Long before Will Batchelder was a standout freshman for Holy Cross, he was a basketball-crazed up-and-comer in Newburyport who often woke up his family members by dribbling in the kitchen.
Batchelder’s father, Bill, was a football and baseball player at the University of New Hampshire and a draft pick of the Oakland Athletics. His mother, Cat, left Georgetown University as the lacrosse program’s second all-time leading scorer.
They never pressured him to focus on any particular sport, instead letting him map out his own future. Cat and Bill sensed that basketball was Will’s true passion at a young age. They didn’t know whether he would play in college, but they knew he would do everything in his power to earn the opportunity.
Batchelder is currently living out his dream. The 6-foot-1-inch, 180-pound guard has started all 27 games in Year 1 for the Crusaders. He’s averaging 12.6 points and 1.9 assists while shooting 42.9 percent from 3-point range in 32.4 minutes per game.
Molded by accomplished and supportive parents, he is wise beyond his years and is following in their footsteps.

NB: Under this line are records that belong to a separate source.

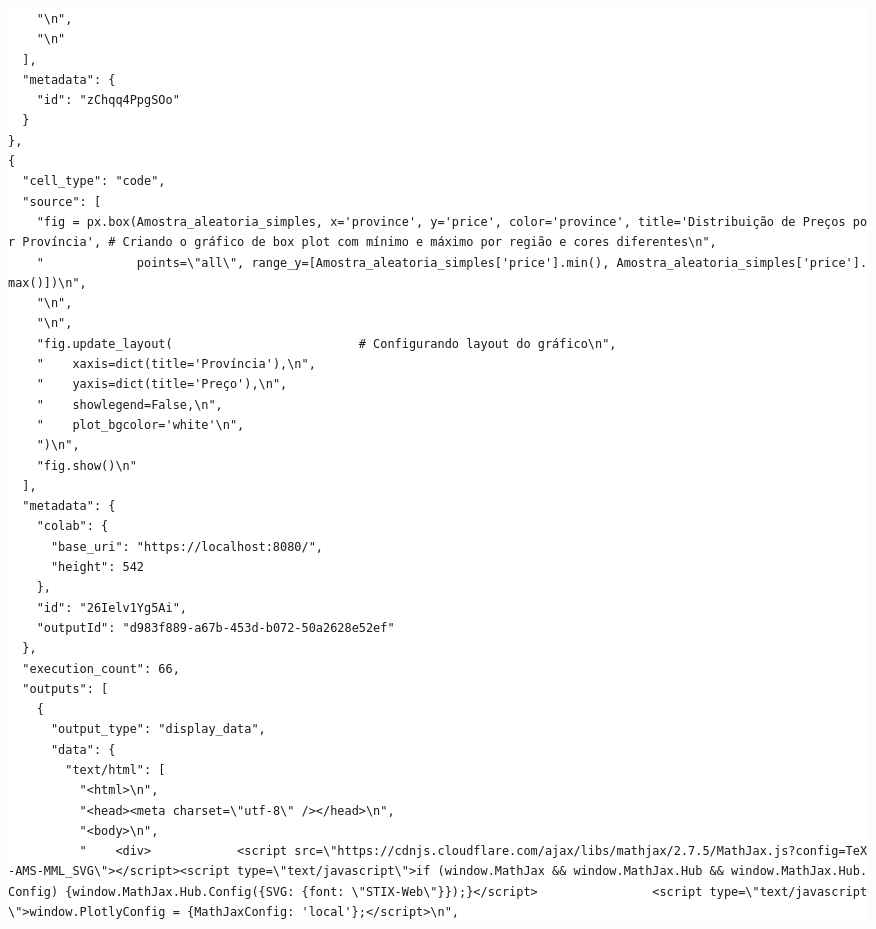         "\n",
        "\n"
      ],
      "metadata": {
        "id": "zChqq4PpgSOo"
      }
    },
    {
      "cell_type": "code",
      "source": [
        "fig = px.box(Amostra_aleatoria_simples, x='province', y='price', color='province', title='Distribuição de Preços por Província', # Criando o gráfico de box plot com mínimo e máximo por região e cores diferentes\n",
        "             points=\"all\", range_y=[Amostra_aleatoria_simples['price'].min(), Amostra_aleatoria_simples['price'].max()])\n",
        "\n",
        "\n",
        "fig.update_layout(                          # Configurando layout do gráfico\n",
        "    xaxis=dict(title='Província'),\n",
        "    yaxis=dict(title='Preço'),\n",
        "    showlegend=False,\n",
        "    plot_bgcolor='white'\n",
        ")\n",
        "fig.show()\n"
      ],
      "metadata": {
        "colab": {
          "base_uri": "https://localhost:8080/",
          "height": 542
        },
        "id": "26Ielv1Yg5Ai",
        "outputId": "d983f889-a67b-453d-b072-50a2628e52ef"
      },
      "execution_count": 66,
      "outputs": [
        {
          "output_type": "display_data",
          "data": {
            "text/html": [
              "<html>\n",
              "<head><meta charset=\"utf-8\" /></head>\n",
              "<body>\n",
              "    <div>            <script src=\"https://cdnjs.cloudflare.com/ajax/libs/mathjax/2.7.5/MathJax.js?config=TeX-AMS-MML_SVG\"></script><script type=\"text/javascript\">if (window.MathJax && window.MathJax.Hub && window.MathJax.Hub.Config) {window.MathJax.Hub.Config({SVG: {font: \"STIX-Web\"}});}</script>                <script type=\"text/javascript\">window.PlotlyConfig = {MathJaxConfig: 'local'};</script>\n", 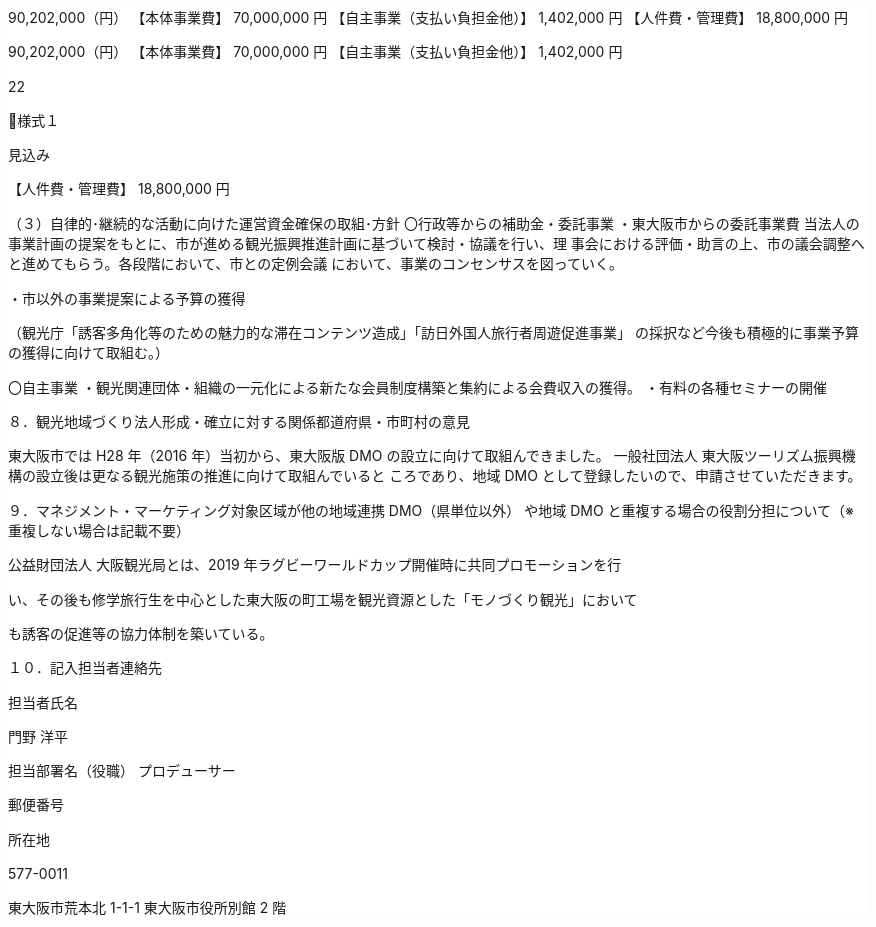 90,202,000（円）  【本体事業費】                                70,000,000 円
【自主事業（支払い負担金他）】                    1,402,000 円
【人件費・管理費】                                        18,800,000 円

90,202,000（円）  【本体事業費】                                70,000,000 円
【自主事業（支払い負担金他）】                    1,402,000 円

22

様式１

見込み

【人件費・管理費】                                        18,800,000 円

（３）自律的･継続的な活動に向けた運営資金確保の取組･方針
〇行政等からの補助金・委託事業
・東大阪市からの委託事業費
  当法人の事業計画の提案をもとに、市が進める観光振興推進計画に基づいて検討・協議を行い、理
事会における評価・助言の上、市の議会調整へと進めてもらう。各段階において、市との定例会議
において、事業のコンセンサスを図っていく。

・市以外の事業提案による予算の獲得

（観光庁「誘客多角化等のための魅力的な滞在コンテンツ造成」「訪日外国人旅行者周遊促進事業」
の採択など今後も積極的に事業予算の獲得に向けて取組む。）

〇自主事業
・観光関連団体・組織の一元化による新たな会員制度構築と集約による会費収入の獲得。
・有料の各種セミナーの開催

８．観光地域づくり法人形成・確立に対する関係都道府県・市町村の意見

東大阪市では H28 年（2016 年）当初から、東大阪版 DMO の設立に向けて取組んできました。
一般社団法人  東大阪ツーリズム振興機構の設立後は更なる観光施策の推進に向けて取組んでいると
ころであり、地域 DMO として登録したいので、申請させていただきます。

９．マネジメント・マーケティング対象区域が他の地域連携 DMO（県単位以外）
や地域 DMO と重複する場合の役割分担について（※重複しない場合は記載不要）

公益財団法人  大阪観光局とは、2019 年ラグビーワールドカップ開催時に共同プロモーションを行

い、その後も修学旅行生を中心とした東大阪の町工場を観光資源とした「モノづくり観光」において

も誘客の促進等の協力体制を築いている。

１０．記入担当者連絡先

担当者氏名

門野  洋平

担当部署名（役職）  プロデューサー

郵便番号

所在地

577-0011

東大阪市荒本北 1-1-1  東大阪市役所別館 2 階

“There was never any pressure to live up to their level,” Batchelder said. “I always looked at it as how fortunate I was growing up, and still am, to have two role models who made it that far and have those experiences that they can share with me.”
Batchelder always seemed to have a ball in his hand growing up, whether it was a basketball, baseball, football, or lacrosse ball. Bill coached him in basketball, baseball, and football, and Batchelder frequently tagged along to his father’s league and pickup games.
When they took their annual trip to Springfield to watch the Hoophall Classic, Batchelder was glued to the action. He remembered players’ names, faces, and hometowns and studied their tendencies.
His parents recall how he found dribbling workouts on YouTube around age 10 and practiced relentlessly in the basement. He sharpened his shot every day in the yard, and yes, sometimes woke up the neighbors, too.
In middle school, Batchelder started working with a coach at 5:30 a.m. at the YMCA in Lawrence. If he shot poorly one night, and he needed an assist, his father would accompany him to the gym early the next morning to regain his mojo.
“I try not to use the word ‘work’ when it comes to basketball with Will,” Bill said, “because he just loves to play.”
Batchelder carved out a key role at St. John’s Prep as a freshman. Playing against opponents three-plus years older forced him to grow up quickly.
The skills and savviness were there, and the mental toughness came the more he played. Batchelder still leans on the experience he gained that year as he embarks on a similar journey at Holy Cross.
He transferred to Governor’s Academy in Byfield and repeated his sophomore season. Batchelder experienced more “growing moments” amid a grueling 30-plus-game schedule, yet he found plenty of success.
Batchelder ultimately scored 1,642 points in high school and blossomed into a first-team league selection. He played AAU ball for the Middlesex Magic and coach Mike Crotty, and becoming a Division 1 athlete evolved from a dream to reality.
“It was always just put your head down and work as hard as you can every day,” Batchelder said. “You’ll continue to realize things about yourself and reach new limits.”
He visited Holy Cross several times in high school, and coach Brett Nelson considers himself fortunate that Batchelder chose that path. Nelson believes the relationship they built, and still have, was instrumental in his decision.
While Batchelder’s natural talent is obvious, Nelson highlighted the foundation and poise he built at a young age as a major driver in facilitating his current role.
“He has a tenacious work ethic,” Nelson said. “His demeanor, he’s pretty even-keeled. He doesn’t get too high, doesn’t get too low, which allows him to be able to move to the next play. That’s very unique in today’s day and age.”
In addition to the time-management adjustments every student-athlete has to make while transitioning to college, Batchelder had to deal with an extra hurdle following an elbow to the nose: a face mask. The mask often became sweaty, fogged up, and altered his vision. He despised it at first, but he learned to adjust.
His teammates joked that he should wear it for the rest of his career. The Richard Hamilton comparisons were inevitable, though Batchelder has always loved shooters who play with edge, so he didn’t mind.
When he finally took the mask off, he poured in a career-high 28 points and set a program record with eight 3-pointers against Lafayette last Monday. Batchelder, a sharpshooter who does a lot more than shoot, added 18 in a win over American Saturday.
He’s already garnered Patriot League Rookie of the Week honors multiple times and is quickly becoming one of the more dynamic players in the league.
“He’s earned everything that he’s gotten,” Nelson said. “It’s not an accident.”